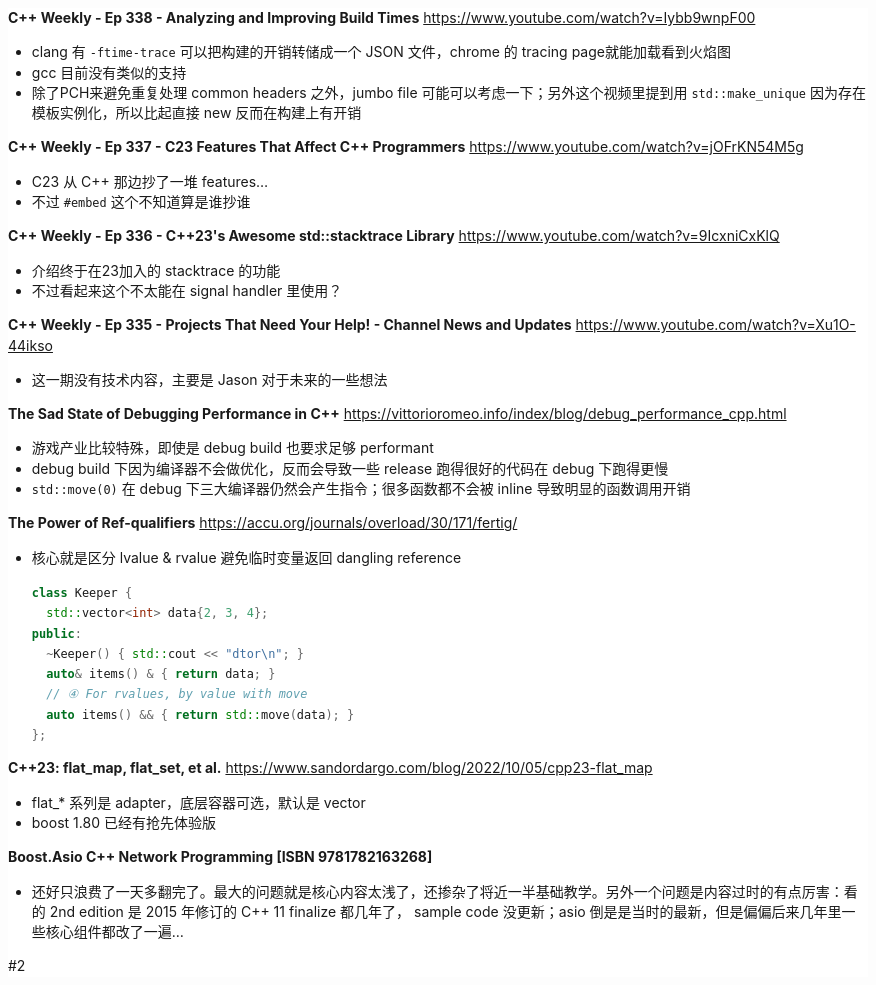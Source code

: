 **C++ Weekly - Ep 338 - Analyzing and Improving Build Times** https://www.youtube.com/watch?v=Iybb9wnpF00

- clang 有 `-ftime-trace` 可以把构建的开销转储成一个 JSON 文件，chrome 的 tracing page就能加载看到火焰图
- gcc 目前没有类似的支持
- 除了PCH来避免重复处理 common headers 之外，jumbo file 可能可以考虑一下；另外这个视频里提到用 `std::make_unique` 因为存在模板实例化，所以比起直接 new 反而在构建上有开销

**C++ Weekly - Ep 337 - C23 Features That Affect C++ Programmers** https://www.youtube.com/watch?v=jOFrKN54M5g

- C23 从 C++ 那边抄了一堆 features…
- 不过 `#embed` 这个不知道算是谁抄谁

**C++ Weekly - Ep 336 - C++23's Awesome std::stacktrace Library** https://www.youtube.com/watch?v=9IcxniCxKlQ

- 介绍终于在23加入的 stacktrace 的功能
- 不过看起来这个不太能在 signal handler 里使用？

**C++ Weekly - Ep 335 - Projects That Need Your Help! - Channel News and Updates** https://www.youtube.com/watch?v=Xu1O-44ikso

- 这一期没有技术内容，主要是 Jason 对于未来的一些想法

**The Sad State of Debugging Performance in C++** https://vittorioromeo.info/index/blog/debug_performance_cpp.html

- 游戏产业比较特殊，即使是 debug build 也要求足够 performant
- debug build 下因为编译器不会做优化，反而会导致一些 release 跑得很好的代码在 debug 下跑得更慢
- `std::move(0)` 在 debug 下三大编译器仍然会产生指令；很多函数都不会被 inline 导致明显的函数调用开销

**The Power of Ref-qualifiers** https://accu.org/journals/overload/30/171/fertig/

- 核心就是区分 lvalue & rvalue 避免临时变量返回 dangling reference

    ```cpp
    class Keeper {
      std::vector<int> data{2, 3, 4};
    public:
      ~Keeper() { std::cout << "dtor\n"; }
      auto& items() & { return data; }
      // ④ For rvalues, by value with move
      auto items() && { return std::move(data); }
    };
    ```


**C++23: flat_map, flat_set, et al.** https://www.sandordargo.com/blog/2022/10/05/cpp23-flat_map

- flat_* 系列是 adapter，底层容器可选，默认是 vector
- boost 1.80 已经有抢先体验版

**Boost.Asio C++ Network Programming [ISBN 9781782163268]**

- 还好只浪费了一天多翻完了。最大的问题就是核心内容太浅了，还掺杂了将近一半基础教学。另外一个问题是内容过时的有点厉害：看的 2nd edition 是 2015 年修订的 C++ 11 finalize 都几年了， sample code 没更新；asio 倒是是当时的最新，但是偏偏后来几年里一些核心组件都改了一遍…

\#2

# # #

→ **WHAT YOU ARE ASKED TO DO**
Go line by line through the records and copy those that contain the word "stacktrace".

→ **RESPONSE BOX**
**C++ Weekly - Ep 336 - C++23's Awesome std::stacktrace Library** https://www.youtube.com/watch?v=9IcxniCxKlQ
- 介绍终于在23加入的 stacktrace 的功能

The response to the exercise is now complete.